The End of Everything
- Author: M. John Harrison
- Set in: Kent, in the near future
- Publisher: Serpent's Tail
- Publication place: London
- Published in English: 18 June 2026
- ISBN: 9781800812949
- Website: Serpent's Tail

= The End of Everything (Harrison novel) =

2026 post-apocalyptic novel by M. John Harrison

The End of Everything is a 2026 post-apocalyptic novel by M. John Harrison, published in the UK by Serpent's Tail. Harrison's 13th novel, it was shortlisted for the 2026 Booker Prize.

==Plot==
The story takes place in a near-future south-east England devastated by the iGhetti: "monstrously sized, extremely powerful and strange lifeforms" of unknown origin and uncertain purpose. The protagonist, Philip Tennent, lives with his aunt Marnie in the coastal town of Dalston-on-Sea and ekes out a living by collecting – and endeavouring to sell – iGhetti "artefacts" that wash up on the shore.
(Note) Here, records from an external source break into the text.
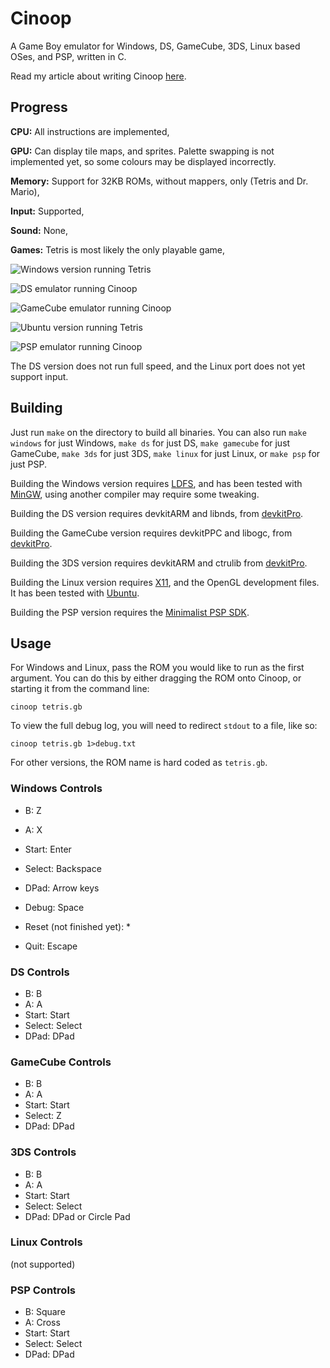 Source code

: Cinoop
======
A Game Boy emulator for Windows, DS, GameCube, 3DS, Linux based OSes, and PSP, written in C.

Read my article about writing Cinoop [here](http://cturt.github.io/cinoop.html).

## Progress
**CPU:** All instructions are implemented,

**GPU:** Can display tile maps, and sprites. Palette swapping is not implemented yet, so some colours may be displayed incorrectly.

**Memory:** Support for 32KB ROMs, without mappers, only (Tetris and Dr. Mario),

**Input:** Supported,

**Sound:** None,

**Games:** Tetris is most likely the only playable game,

![Windows version running Tetris](tetris.png)

![DS emulator running Cinoop](ds.png)

![GameCube emulator running Cinoop](gamecube.png)

![Ubuntu version running Tetris](ubuntu.png)

![PSP emulator running Cinoop](psp.png)

The DS version does not run full speed, and the Linux port does not yet support input.

## Building
Just run `make` on the directory to build all binaries. You can also run `make windows` for just Windows, `make ds` for just DS, `make gamecube` for just GameCube, `make 3ds` for just 3DS, `make linux` for just Linux, or `make psp` for just PSP.

Building the Windows version requires [LDFS](https://github.com/CTurt/LDFS), and has been tested with [MinGW](http://www.mingw.org/), using another compiler may require some tweaking.

Building the DS version requires devkitARM and libnds, from [devkitPro](http://devkitPro.org).

Building the GameCube version requires devkitPPC and libogc, from [devkitPro](http://devkitPro.org).

Building the 3DS version requires devkitARM and ctrulib from [devkitPro](http://devkitPro.org).

Building the Linux version requires [X11](http://en.wikipedia.org/wiki/X_Window_System), and the OpenGL development files. It has been tested with [Ubuntu](http://www.ubuntu.com/).

Building the PSP version requires the [Minimalist PSP SDK](http://sourceforge.net/projects/minpspw/).

## Usage
For Windows and Linux, pass the ROM you would like to run as the first argument. You can do this by either dragging the ROM onto Cinoop, or starting it from the command line:

    cinoop tetris.gb

To view the full debug log, you will need to redirect `stdout` to a file, like so:

    cinoop tetris.gb 1>debug.txt

For other versions, the ROM name is hard coded as `tetris.gb`.

### Windows Controls
- B: Z
- A: X
- Start: Enter
- Select: Backspace
- DPad: Arrow keys

- Debug: Space
- Reset (not finished yet): *
- Quit: Escape

### DS Controls
- B: B
- A: A
- Start: Start
- Select: Select
- DPad: DPad

### GameCube Controls
- B: B
- A: A
- Start: Start
- Select: Z
- DPad: DPad

### 3DS Controls
- B: B
- A: A
- Start: Start
- Select: Select
- DPad: DPad or Circle Pad

### Linux Controls
(not supported)

### PSP Controls
- B: Square
- A: Cross
- Start: Start
- Select: Select
- DPad: DPad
One particular artefact he finds has the potential to change their lives for ever.

==Reception==
Writing in The Guardian, reviewer Michel Faber described it as a "dreamlike and baffling" work that "elucidates humanity's disintegrating existence with strange clarity".

The End of Everything was one of 13 books longlisted for the 2026 Booker Prize.